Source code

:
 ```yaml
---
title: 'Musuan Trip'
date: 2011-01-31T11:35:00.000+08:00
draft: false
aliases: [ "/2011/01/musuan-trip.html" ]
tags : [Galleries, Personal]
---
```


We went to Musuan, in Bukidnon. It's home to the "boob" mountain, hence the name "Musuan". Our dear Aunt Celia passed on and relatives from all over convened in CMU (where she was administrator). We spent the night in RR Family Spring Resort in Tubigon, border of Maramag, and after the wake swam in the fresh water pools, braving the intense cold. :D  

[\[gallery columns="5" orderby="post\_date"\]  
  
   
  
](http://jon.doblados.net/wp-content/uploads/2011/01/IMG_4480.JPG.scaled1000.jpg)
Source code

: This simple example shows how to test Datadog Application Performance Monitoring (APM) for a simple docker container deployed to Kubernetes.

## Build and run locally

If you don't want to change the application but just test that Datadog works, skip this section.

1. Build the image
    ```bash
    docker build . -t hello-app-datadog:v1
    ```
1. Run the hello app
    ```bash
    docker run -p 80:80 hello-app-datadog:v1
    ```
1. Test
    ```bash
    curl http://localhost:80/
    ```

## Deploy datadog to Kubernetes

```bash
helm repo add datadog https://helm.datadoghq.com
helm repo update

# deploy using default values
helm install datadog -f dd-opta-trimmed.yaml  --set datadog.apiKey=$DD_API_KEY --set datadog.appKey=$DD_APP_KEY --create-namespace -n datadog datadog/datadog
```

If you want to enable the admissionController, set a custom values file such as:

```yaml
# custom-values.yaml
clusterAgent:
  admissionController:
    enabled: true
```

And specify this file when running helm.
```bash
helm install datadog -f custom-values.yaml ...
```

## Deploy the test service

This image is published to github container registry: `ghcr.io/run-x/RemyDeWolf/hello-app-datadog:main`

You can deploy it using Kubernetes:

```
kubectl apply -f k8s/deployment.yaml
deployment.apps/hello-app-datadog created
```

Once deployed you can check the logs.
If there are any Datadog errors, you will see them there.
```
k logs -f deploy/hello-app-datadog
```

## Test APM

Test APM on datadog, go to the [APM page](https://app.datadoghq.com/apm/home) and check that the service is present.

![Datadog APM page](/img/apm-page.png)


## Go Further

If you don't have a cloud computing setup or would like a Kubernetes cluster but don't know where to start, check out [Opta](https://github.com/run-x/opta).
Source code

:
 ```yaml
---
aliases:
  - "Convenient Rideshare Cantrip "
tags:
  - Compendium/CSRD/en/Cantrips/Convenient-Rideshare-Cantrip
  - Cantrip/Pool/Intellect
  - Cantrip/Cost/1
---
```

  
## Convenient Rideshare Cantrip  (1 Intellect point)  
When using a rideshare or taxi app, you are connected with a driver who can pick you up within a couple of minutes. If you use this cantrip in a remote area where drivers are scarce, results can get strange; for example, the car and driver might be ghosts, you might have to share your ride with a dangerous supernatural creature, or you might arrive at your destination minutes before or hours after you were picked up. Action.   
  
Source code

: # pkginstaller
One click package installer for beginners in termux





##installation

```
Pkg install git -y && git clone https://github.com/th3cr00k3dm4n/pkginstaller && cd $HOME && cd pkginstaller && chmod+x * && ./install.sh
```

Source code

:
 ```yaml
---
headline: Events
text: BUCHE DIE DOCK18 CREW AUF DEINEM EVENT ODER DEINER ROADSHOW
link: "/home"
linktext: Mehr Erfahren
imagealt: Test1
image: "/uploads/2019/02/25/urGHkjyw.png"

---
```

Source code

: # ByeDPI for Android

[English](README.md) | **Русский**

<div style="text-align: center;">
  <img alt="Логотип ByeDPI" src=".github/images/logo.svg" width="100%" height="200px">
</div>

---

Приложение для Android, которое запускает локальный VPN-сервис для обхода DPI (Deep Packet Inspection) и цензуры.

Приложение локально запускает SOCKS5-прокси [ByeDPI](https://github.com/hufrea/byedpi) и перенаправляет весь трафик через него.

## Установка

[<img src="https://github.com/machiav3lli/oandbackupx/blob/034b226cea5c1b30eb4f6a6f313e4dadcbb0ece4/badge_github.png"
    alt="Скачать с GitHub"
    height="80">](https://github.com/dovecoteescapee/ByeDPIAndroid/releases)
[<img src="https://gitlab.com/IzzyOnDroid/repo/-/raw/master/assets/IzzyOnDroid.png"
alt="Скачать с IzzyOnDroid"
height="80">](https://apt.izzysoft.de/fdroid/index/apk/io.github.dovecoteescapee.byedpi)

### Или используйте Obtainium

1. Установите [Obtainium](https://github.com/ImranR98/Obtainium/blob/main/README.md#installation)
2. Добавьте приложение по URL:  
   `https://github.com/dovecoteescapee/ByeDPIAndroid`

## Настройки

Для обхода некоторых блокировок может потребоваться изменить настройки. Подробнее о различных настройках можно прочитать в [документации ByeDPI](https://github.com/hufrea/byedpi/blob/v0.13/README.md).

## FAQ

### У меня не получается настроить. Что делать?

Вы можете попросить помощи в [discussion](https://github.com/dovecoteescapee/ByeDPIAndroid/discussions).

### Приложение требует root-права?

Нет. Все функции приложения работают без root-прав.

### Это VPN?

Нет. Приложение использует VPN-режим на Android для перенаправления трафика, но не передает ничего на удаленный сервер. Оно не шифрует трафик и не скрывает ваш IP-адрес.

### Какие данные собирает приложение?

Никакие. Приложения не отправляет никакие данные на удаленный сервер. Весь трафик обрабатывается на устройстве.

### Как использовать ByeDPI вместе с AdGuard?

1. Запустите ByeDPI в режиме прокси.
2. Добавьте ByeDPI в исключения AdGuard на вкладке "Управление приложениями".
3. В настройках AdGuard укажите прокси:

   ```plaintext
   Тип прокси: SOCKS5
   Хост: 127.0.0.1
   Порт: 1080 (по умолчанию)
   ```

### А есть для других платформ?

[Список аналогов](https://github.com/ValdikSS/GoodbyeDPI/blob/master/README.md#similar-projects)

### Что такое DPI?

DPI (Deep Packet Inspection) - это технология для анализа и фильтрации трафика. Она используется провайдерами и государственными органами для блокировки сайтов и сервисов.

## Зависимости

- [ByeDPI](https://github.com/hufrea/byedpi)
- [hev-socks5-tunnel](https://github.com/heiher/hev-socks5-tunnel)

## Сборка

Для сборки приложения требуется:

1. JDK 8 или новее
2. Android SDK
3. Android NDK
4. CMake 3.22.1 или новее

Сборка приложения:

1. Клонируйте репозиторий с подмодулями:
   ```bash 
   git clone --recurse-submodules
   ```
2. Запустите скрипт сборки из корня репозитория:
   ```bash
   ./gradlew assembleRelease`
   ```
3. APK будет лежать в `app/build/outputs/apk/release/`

*-*-*

§ Work item:
All entries are to be retyped with no difference from the original.

§ The completed task:
Source code

:
 ```yaml
---
title: 'Musuan Trip'
date: 2011-01-31T11:35:00.000+08:00
draft: false
aliases: [ "/2011/01/musuan-trip.html" ]
tags : [Galleries, Personal]
---
```


We went to Musuan, in Bukidnon. It's home to the "boob" mountain, hence the name "Musuan". Our dear Aunt Celia passed on and relatives from all over convened in CMU (where she was administrator). We spent the night in RR Family Spring Resort in Tubigon, border of Maramag, and after the wake swam in the fresh water pools, braving the intense cold. :D  

[\[gallery columns="5" orderby="post\_date"\]  
  
   
  
](http://jon.doblados.net/wp-content/uploads/2011/01/IMG_4480.JPG.scaled1000.jpg)
Source code

: This simple example shows how to test Datadog Application Performance Monitoring (APM) for a simple docker container deployed to Kubernetes.

## Build and run locally

If you don't want to change the application but just test that Datadog works, skip this section.

1. Build the image
    ```bash
    docker build . -t hello-app-datadog:v1
    ```
1. Run the hello app
    ```bash
    docker run -p 80:80 hello-app-datadog:v1
    ```
1. Test
    ```bash
    curl http://localhost:80/
    ```

## Deploy datadog to Kubernetes

```bash
helm repo add datadog https://helm.datadoghq.com
helm repo update

# deploy using default values
helm install datadog -f dd-opta-trimmed.yaml  --set datadog.apiKey=$DD_API_KEY --set datadog.appKey=$DD_APP_KEY --create-namespace -n datadog datadog/datadog
```

If you want to enable the admissionController, set a custom values file such as:

```yaml
# custom-values.yaml
clusterAgent:
  admissionController:
    enabled: true
```

And specify this file when running helm.
```bash
helm install datadog -f custom-values.yaml ...
```

## Deploy the test service

This image is published to github container registry: `ghcr.io/run-x/RemyDeWolf/hello-app-datadog:main`

You can deploy it using Kubernetes:

```
kubectl apply -f k8s/deployment.yaml
deployment.apps/hello-app-datadog created
```

Once deployed you can check the logs.
If there are any Datadog errors, you will see them there.
```
k logs -f deploy/hello-app-datadog
```

## Test APM

Test APM on datadog, go to the [APM page](https://app.datadoghq.com/apm/home) and check that the service is present.

![Datadog APM page](/img/apm-page.png)


## Go Further

If you don't have a cloud computing setup or would like a Kubernetes cluster but don't know where to start, check out [Opta](https://github.com/run-x/opta).
Source code

:
 ```yaml
---
aliases:
  - "Convenient Rideshare Cantrip "
tags:
  - Compendium/CSRD/en/Cantrips/Convenient-Rideshare-Cantrip
  - Cantrip/Pool/Intellect
  - Cantrip/Cost/1
---
```

  
## Convenient Rideshare Cantrip  (1 Intellect point)  
When using a rideshare or taxi app, you are connected with a driver who can pick you up within a couple of minutes. If you use this cantrip in a remote area where drivers are scarce, results can get strange; for example, the car and driver might be ghosts, you might have to share your ride with a dangerous supernatural creature, or you might arrive at your destination minutes before or hours after you were picked up. Action.   
  
Source code

: # pkginstaller
One click package installer for beginners in termux





##installation

```
Pkg install git -y && git clone https://github.com/th3cr00k3dm4n/pkginstaller && cd $HOME && cd pkginstaller && chmod+x * && ./install.sh
```

Source code

:
 ```yaml
---
headline: Events
text: BUCHE DIE DOCK18 CREW AUF DEINEM EVENT ODER DEINER ROADSHOW
link: "/home"
linktext: Mehr Erfahren
imagealt: Test1
image: "/uploads/2019/02/25/urGHkjyw.png"

---
```

Source code

: # ByeDPI for Android

[English](README.md) | **Русский**

<div style="text-align: center;">
  <img alt="Логотип ByeDPI" src=".github/images/logo.svg" width="100%" height="200px">
</div>

---

Приложение для Android, которое запускает локальный VPN-сервис для обхода DPI (Deep Packet Inspection) и цензуры.

Приложение локально запускает SOCKS5-прокси [ByeDPI](https://github.com/hufrea/byedpi) и перенаправляет весь трафик через него.

## Установка

[<img src="https://github.com/machiav3lli/oandbackupx/blob/034b226cea5c1b30eb4f6a6f313e4dadcbb0ece4/badge_github.png"
    alt="Скачать с GitHub"
    height="80">](https://github.com/dovecoteescapee/ByeDPIAndroid/releases)
[<img src="https://gitlab.com/IzzyOnDroid/repo/-/raw/master/assets/IzzyOnDroid.png"
alt="Скачать с IzzyOnDroid"
height="80">](https://apt.izzysoft.de/fdroid/index/apk/io.github.dovecoteescapee.byedpi)

### Или используйте Obtainium

1. Установите [Obtainium](https://github.com/ImranR98/Obtainium/blob/main/README.md#installation)
2. Добавьте приложение по URL:  
   `https://github.com/dovecoteescapee/ByeDPIAndroid`

## Настройки

Для обхода некоторых блокировок может потребоваться изменить настройки. Подробнее о различных настройках можно прочитать в [документации ByeDPI](https://github.com/hufrea/byedpi/blob/v0.13/README.md).

## FAQ

### У меня не получается настроить. Что делать?

Вы можете попросить помощи в [discussion](https://github.com/dovecoteescapee/ByeDPIAndroid/discussions).

### Приложение требует root-права?

Нет. Все функции приложения работают без root-прав.

### Это VPN?

Нет. Приложение использует VPN-режим на Android для перенаправления трафика, но не передает ничего на удаленный сервер. Оно не шифрует трафик и не скрывает ваш IP-адрес.

### Какие данные собирает приложение?

Никакие. Приложения не отправляет никакие данные на удаленный сервер. Весь трафик обрабатывается на устройстве.

### Как использовать ByeDPI вместе с AdGuard?

1. Запустите ByeDPI в режиме прокси.
2. Добавьте ByeDPI в исключения AdGuard на вкладке "Управление приложениями".
3. В настройках AdGuard укажите прокси:

   ```plaintext
   Тип прокси: SOCKS5
   Хост: 127.0.0.1
   Порт: 1080 (по умолчанию)
   ```

### А есть для других платформ?

[Список аналогов](https://github.com/ValdikSS/GoodbyeDPI/blob/master/README.md#similar-projects)

### Что такое DPI?

DPI (Deep Packet Inspection) - это технология для анализа и фильтрации трафика. Она используется провайдерами и государственными органами для блокировки сайтов и сервисов.

## Зависимости

- [ByeDPI](https://github.com/hufrea/byedpi)
- [hev-socks5-tunnel](https://github.com/heiher/hev-socks5-tunnel)

## Сборка

Для сборки приложения требуется:

1. JDK 8 или новее
2. Android SDK
3. Android NDK
4. CMake 3.22.1 или новее

Сборка приложения:

1. Клонируйте репозиторий с подмодулями:
   ```bash 
   git clone --recurse-submodules
   ```
2. Запустите скрипт сборки из корня репозитория:
   ```bash
   ./gradlew assembleRelease`
   ```
3. APK будет лежать в `app/build/outputs/apk/release/`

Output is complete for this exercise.